_RECORDS SHOWN_
:::

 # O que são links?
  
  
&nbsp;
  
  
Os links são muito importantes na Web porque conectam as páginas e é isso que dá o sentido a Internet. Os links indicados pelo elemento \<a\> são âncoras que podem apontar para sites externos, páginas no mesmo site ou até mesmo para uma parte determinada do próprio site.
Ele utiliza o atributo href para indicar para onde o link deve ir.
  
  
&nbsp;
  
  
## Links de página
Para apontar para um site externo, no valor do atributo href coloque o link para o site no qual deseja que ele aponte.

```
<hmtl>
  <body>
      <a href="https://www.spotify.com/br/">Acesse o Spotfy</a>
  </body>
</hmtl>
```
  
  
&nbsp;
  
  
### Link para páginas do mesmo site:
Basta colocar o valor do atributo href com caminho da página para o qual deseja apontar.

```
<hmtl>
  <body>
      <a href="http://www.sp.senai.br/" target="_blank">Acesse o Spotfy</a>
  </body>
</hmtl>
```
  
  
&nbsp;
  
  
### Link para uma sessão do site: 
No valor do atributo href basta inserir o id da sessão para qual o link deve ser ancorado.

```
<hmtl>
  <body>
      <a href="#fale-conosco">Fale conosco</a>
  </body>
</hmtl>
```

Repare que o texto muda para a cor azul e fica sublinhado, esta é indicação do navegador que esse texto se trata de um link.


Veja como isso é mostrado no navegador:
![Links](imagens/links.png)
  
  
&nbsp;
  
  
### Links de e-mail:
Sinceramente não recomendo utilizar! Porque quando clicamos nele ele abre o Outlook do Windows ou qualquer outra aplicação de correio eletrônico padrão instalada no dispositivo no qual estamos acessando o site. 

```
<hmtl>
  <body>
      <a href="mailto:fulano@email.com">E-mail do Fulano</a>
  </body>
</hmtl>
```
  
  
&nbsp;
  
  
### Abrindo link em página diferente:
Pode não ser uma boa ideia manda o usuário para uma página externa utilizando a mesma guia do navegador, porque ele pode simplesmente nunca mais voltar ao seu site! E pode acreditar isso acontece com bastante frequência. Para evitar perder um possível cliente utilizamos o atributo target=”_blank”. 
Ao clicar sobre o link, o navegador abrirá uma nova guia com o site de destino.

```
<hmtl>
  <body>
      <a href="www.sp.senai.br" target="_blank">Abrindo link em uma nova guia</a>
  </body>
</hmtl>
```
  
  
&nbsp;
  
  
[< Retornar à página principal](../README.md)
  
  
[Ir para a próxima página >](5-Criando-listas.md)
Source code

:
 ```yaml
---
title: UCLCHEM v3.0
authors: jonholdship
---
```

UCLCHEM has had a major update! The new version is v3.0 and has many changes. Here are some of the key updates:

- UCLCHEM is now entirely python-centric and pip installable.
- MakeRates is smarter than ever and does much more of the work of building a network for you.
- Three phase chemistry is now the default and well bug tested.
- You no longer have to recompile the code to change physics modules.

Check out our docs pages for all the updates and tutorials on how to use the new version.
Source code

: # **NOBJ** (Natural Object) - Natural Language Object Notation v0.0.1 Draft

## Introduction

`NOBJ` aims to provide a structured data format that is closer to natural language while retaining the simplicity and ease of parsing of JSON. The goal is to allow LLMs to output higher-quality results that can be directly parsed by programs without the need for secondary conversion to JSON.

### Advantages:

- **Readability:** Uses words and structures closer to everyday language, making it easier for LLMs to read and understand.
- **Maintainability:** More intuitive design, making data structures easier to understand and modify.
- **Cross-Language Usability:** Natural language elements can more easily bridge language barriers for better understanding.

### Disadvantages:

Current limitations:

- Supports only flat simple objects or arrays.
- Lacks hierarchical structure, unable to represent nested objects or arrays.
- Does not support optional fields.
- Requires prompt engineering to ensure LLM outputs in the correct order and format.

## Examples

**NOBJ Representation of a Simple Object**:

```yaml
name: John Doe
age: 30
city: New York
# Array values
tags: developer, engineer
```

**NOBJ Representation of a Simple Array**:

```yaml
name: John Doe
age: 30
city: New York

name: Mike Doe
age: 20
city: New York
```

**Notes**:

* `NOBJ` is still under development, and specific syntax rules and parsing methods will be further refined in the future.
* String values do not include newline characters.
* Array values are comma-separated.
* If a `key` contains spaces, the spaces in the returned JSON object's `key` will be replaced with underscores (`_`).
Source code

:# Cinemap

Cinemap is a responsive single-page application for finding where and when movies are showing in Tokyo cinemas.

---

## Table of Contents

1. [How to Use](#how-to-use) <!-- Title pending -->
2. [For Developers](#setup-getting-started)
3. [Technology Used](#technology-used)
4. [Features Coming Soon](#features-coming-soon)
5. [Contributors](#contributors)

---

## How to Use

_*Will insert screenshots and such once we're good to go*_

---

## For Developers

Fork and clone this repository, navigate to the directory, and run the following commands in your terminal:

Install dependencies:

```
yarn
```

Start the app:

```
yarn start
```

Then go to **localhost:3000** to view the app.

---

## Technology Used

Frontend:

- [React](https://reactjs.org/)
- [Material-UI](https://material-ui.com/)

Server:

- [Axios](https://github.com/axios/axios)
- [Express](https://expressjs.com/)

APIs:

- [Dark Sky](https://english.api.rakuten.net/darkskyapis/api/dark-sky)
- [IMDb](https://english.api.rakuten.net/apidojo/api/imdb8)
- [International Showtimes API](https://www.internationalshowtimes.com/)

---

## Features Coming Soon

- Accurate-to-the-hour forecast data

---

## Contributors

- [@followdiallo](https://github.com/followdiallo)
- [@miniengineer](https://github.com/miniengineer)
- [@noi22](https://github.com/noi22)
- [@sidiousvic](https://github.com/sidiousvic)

:::

_THE PROBLEM_
Give the count of lines in the listing above that include "Cinemap", with no other words.

_RESPONSE BELOW_
2